The present invention relates to improvement of a cylinder block of a water-cooled engine.
Tokkai Hei 2-153249 published by the Japanese Patent Office in 1990 discloses an engine cylinder block for a water-cooled engine wherein a water jacket is formed around a cylinder wall, and the heat of the cylinder wall is absorbed by circulating cooling water in this water jacket.
In one kind of cylinder block, the bottom wall of the water jacket is connected to an intermediate part of the cylinder wall, and the water jacket is formed only around the upper part of the cylinder wall. In this way excessive cooling of the cylinder wall is prevented, warm up is promoted, and exhaust performance and heater performance are improved.
In an engine having a cylinder head fitted to the upper end of the cylinder block by head bolts, when the water jacket bottom wall is connected to the intermediate part of cylinder wall, an axial force which acts on the head bolts due to tightening of the head bolts or input of combustion pressure, is transmitted to the cylinder wall via the water jacket bottom wall from a head bolt boss. Therefore, the cylinder wall may deform and cause scuffing of the cylinder bores, which leads to an increase of oil consumption.
It is therefore an object of this invention to suppress the axial force of a head bolt from being transmitted to a cylinder wall, and therefore to suppress deformation of the cylinder wall.
In order to achieve the above object, this invention provides a cylinder block of a water-cooled engine comprising a cylinder wall housing a piston free to slide, a water jacket outer wall covering the upper part of the cylinder wall with a gap, a water jacket base wall connecting the lower end of the water jacket outer wall and the cylinder wall, the cylinder wall, water jacket outer wall and water jacket base wall forming a water jacket into which cooling water is led. The cylinder block further comprises a thin part which is thinner than other parts of the water jacket base wall is formed at a predetermined position of the water jacket base wall.
According to an aspect of this invention, the water jacket base wall slopes downward from the water jacket outer wall to the cylinder wall.
According to another aspect of this invention, the thin part is formed further towards the outside than the center of the width of the water jacket.

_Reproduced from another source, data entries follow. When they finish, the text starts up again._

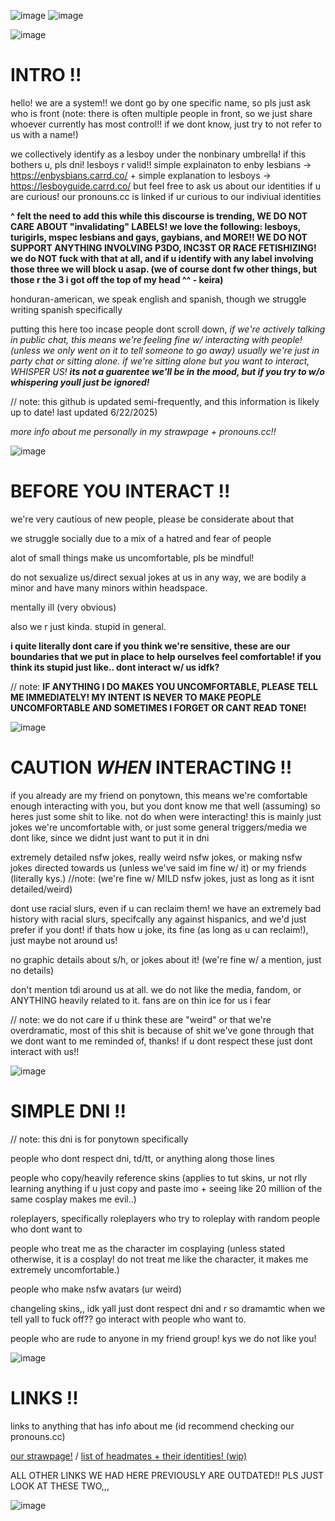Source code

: ![image](https://github.com/user-attachments/assets/a068b101-255c-44a8-b9ec-d35939493f56)
![image](https://github.com/user-attachments/assets/dbf80dd2-f190-4ae4-9eac-442a684fcc1d)


![image](https://github.com/user-attachments/assets/d2093a95-adb2-403c-890e-ce89dcd1e49d)


# INTRO !!

hello! we are a system!! we dont go by one specific name, so pls just ask who is front (note: there is often multiple people in front, so we just share whoever currently has most control!! if we dont know, just try to not refer to us with a name!)

we collectively identify as a lesboy under the nonbinary umbrella! if this bothers u, pls dni! lesboys r valid!! simple explainaton to enby lesbians -> https://enbysbians.carrd.co/ + simple explanation to lesboys -> https://lesboyguide.carrd.co/ but feel free to ask us about our identities if u are curious! our pronouns.cc is linked if ur curious to our indiviual identities

**^ felt the need to add this while this discourse is trending, WE DO NOT CARE ABOUT "invalidating" LABELS! we love the following: lesboys, turigirls, mspec lesbians and gays, gaybians, and MORE!! WE DO NOT SUPPORT ANYTHING INVOLVING P3DO, INC3ST OR RACE FETISHIZING! we do NOT fuck with that at all, and if u identify with any label involving those three we will block u asap.  (we of course dont fw other things, but those r the 3 i got off the top of my head ^^ - keira)**

honduran-american, we speak english and spanish, though we struggle writing spanish specifically 

putting this here too incase people dont scroll down, *if we're actively talking in public chat, this means we're feeling fine w/ interacting with people! (unless we only went on it to tell someone to go away) usually we're just in party chat or sitting alone. if we're sitting alone but you want to interact, WHISPER US! **its not a guarentee we'll be in the mood, but if you try to w/o whispering youll just be ignored!***

// note: this github is updated semi-frequently, and this information is likely up to date! last updated 6/22/2025)

*more info about me personally in my strawpage + pronouns.cc!!*

![image](https://github.com/user-attachments/assets/d2093a95-adb2-403c-890e-ce89dcd1e49d)


# BEFORE YOU INTERACT !!

we're very cautious of new people, please be considerate about that

we struggle socially due to a mix of a hatred and fear of people

alot of small things make us uncomfortable, pls be mindful!

do not sexualize us/direct sexual jokes at us in any way, we are bodily a minor and have many minors within headspace.

mentally ill (very obvious)

also we r just kinda. stupid in general.

**i quite literally dont care if you think we're sensitive, these are our boundaries that we put in place to help ourselves feel comfortable! if you think its stupid just like.. dont interact w/ us idfk?**

// note: **IF ANYTHING I DO MAKES YOU UNCOMFORTABLE, PLEASE TELL ME IMMEDIATELY! MY INTENT IS NEVER TO MAKE PEOPLE UNCOMFORTABLE AND SOMETIMES I FORGET OR CANT READ TONE!**

![image](https://github.com/user-attachments/assets/d2093a95-adb2-403c-890e-ce89dcd1e49d)


# CAUTION *WHEN* INTERACTING !!

if you already are my friend on ponytown, this means we're comfortable enough interacting with you, but you dont know me that well (assuming) so heres just some shit to like. not do when were interacting! this is mainly just jokes we're uncomfortable with, or just some general triggers/media we dont like, since we didnt just want to put it in dni

extremely detailed nsfw jokes, really weird nsfw jokes, or making nsfw jokes directed towards us (unless we've said im fine w/ it) or my friends (literally kys.) //note: (we're fine w/ MILD nsfw jokes, just as long as it isnt detailed/weird)

dont use racial slurs, even if u can reclaim them! we have an extremely bad history with racial slurs, specifcally any against hispanics, and we'd just prefer if you dont! if thats how u joke, its fine (as long as u can reclaim!), just maybe not around us!

no graphic details about s/h, or jokes about it! (we're fine w/ a mention, just no details)

don't mention tdi around us at all. we do not like the media, fandom, or ANYTHING heavily related to it. fans are on thin ice for us i fear

// note: we do not care if u think these are "weird" or that we're overdramatic, most of this shit is because of shit we've gone through that we dont want to me reminded of, thanks! if u dont respect these just dont interact with us!!

![image](https://github.com/user-attachments/assets/d2093a95-adb2-403c-890e-ce89dcd1e49d)


# SIMPLE DNI !!

// note: this dni is for ponytown specifically

people who dont respect dni, td/tt, or anything along those lines

people who copy/heavily reference skins (applies to tut skins, ur not rlly learning anything if u just copy and paste imo + seeing like 20 million of the same cosplay makes me evil..)

roleplayers, specifically roleplayers who try to roleplay with random people who dont want to

people who treat me as the character im cosplaying (unless stated otherwise, it is a cosplay! do not treat me like the character, it makes me extremely uncomfortable.)

people who make nsfw avatars (ur weird)

changeling skins,, idk yall just dont respect dni and r so dramamtic when we tell yall to fuck off?? go interact with people who want to.

people who are rude to anyone in my friend group! kys we do not like you!

![image](https://github.com/user-attachments/assets/d2093a95-adb2-403c-890e-ce89dcd1e49d)

# LINKS !!

links to anything that has info about me (id recommend checking our pronouns.cc)

[our strawpage!](https://theovergrownnetwork.straw.page) / [list of headmates + their identities! (wip)](https://pronouns.cc/@lyraevergreen)

ALL OTHER LINKS WE HAD HERE PREVIOUSLY ARE OUTDATED!! PLS JUST LOOK AT THESE TWO,,,

![image](https://github.com/user-attachments/assets/d2093a95-adb2-403c-890e-ce89dcd1e49d)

According to yet another aspect of this invention, the thin part is formed by hollowing either of an inner surface and an outer surface of the water jacket base wall with a predetermined curvature.
According to yet another aspect of this invention, the thin part is directly connected to the water jacket outer wall. Preferably, the thin part is formed further towards the outside than the center of the width of the water jacket.
According to yet another aspect of this invention, the thin part is formed by providing a groove along the cylinder wall in either of an inner surface and an outer surface of the water jacket base wall. Preferably, the thin part is formed further towards the outside than the center of the width of the water jacket.
According to yet another aspect of this invention, the thin part is formed by providing plural concave parts in either of an inner surface and an outer surface of the water jacket base wall. Preferably, the thin part is formed further towards the outside than the center of the width of the water jacket.
According to yet another aspect of this invention, the cylinder block further comprises a head bolt boss into which a head bolt is screwed and a rib connecting the water jacket base wall with the cylinder wall in a position facing the head bolt boss.
According to yet another aspect of this invention, the cylinder block further comprises a head bolt boss into which a head bolt is screwed and a wall in a rib shape projecting from the head bolt boss. The wall has an oil trap therein and the depth of the water jacket is deepened in a part adjacent to the oil trap.
According to yet another aspect of this invention, the cylinder block further comprises a gallery wall which connects the cylinder wall with the water jacket base wall, and an oil gallery formed by the water jacket base wall, the cylinder wall and the gallery wall.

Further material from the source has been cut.